NOTES

Richard Kostelanetz

One difference between experimental writing and commercial poetry is that the former is primarily concerned with discoveries within language; the latter is generally read (and praised) for its sociology, psychology, politics, archetypes, journalism, author’s exotic background, or other ephemera. This distinction between experimental and commercial, developed by me decades ago, is still valuable.

The measure of poetic strength is the development of an invention that is generally dismissed before it is widely imitated.

The principal subject of my poems is qualities indigenous to words themselves; everything else should be shunted aside as something else.

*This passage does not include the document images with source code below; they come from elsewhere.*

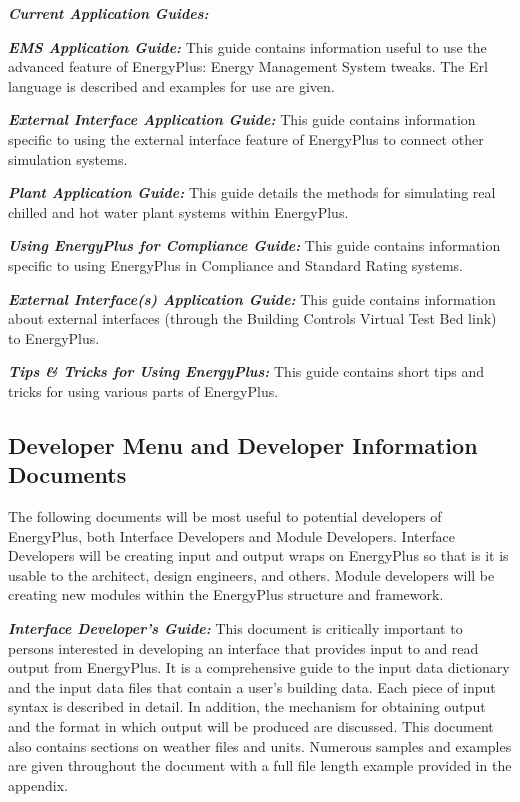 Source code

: \textbf{\emph{Current Application Guides:}}

\textbf{\emph{EMS Application Guide:}} This guide contains information useful to use the advanced feature of EnergyPlus: Energy Management System tweaks. The Erl language is described and examples for use are given.

\textbf{\emph{External Interface Application Guide:}} This guide contains information specific to using the external interface feature of EnergyPlus to connect other simulation systems.

\textbf{\emph{Plant Application Guide:}} This guide details the methods for simulating real chilled and hot water plant systems within EnergyPlus.

\textbf{\emph{Using EnergyPlus for Compliance Guide:}} This guide contains information specific to using EnergyPlus in Compliance and Standard Rating systems.

\textbf{\emph{External Interface(s) Application Guide:}} This guide contains information about external interfaces (through the Building Controls Virtual Test Bed link) to EnergyPlus.

\textbf{\emph{Tips \& Tricks for Using EnergyPlus:}} This guide contains short tips and tricks for using various parts of EnergyPlus.

\subsection{Developer Menu and Developer Information Documents}\label{developer-menu-and-developer-information-documents}

The following documents will be most useful to potential developers of EnergyPlus, both Interface Developers and Module Developers. Interface Developers will be creating input and output wraps on EnergyPlus so that is it is usable to the architect, design engineers, and others. Module developers will be creating new modules within the EnergyPlus structure and framework.

\textbf{\emph{Interface Developer's Guide:}} This document is critically important to persons interested in developing an interface that provides input to and read output from EnergyPlus. It is a comprehensive guide to the input data dictionary and the input data files that contain a user's building data. Each piece of input syntax is described in detail. In addition, the mechanism for obtaining output and the format in which output will be produced are discussed. This document also contains sections on weather files and units. Numerous samples and examples are given throughout the document with a full file length example provided in the appendix.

One motive behind visual enhancements is revealing properties of words previously hidden.

Learning from visual arts, I want to create after-images that are remembered apart from my name.

Should my poems be considered "light," because they certainly aren’t heavy? I call them poems because they can’t be classified as anything else.

Whereas traditional poetry accepts familiar limitations, innovative poetry explores possibilities even within unfamiliar constraints that can be limiting.

One measure of maturity in poetry should be the achievement of a personal, instantly identifiable verbal style; the measure of stylistic signature is the creation of poems that could appear in a multi-person compilation without the poet’s name adjacent to his text.

Among the secondary virtues of my poems is the elimination of all first-person pronouns and their variations. Lacking commentary on my personal experience, they eschew the most convenient source of thematic weight.

Form comes first; content follows, as the notion of any "organic" relation between the two usually means that form is subordinate to content.

One reason why certain poets adopt extreme subjects is seducing an audience’s interest, but art as its truest and best has nothing to do with seduction.

Because art is created by and for the mind, it can scarcely rival life, let alone journalism, at stimulating emotions.

The greatest vulgarity of recent poetry writing has been letting Personality take the place of form in defining an individual work, such displacements depend upon conventional, transparent styles to succeed. In forcing attention to form, experimental work allies with traditional esthetics.

Because my poems are superficially "unacceptable" to most poetry editors, I take pride in noting that in Len Fulton’s canvassing of poetry editors I currently get the third highest number of enthusiastic votes when they are asked to select a favorite five.

If the mark of poetry is linguistic distinction, the business of personality is publicity. One virtue I claim for my poetry is that it cannot be declaimed before an audience.

If obscurity and excessive difficulty within traditional forms are vices typical of pretentious poetry, clarity and simplicity in poetry should be the equivalents of plain speaking in prose.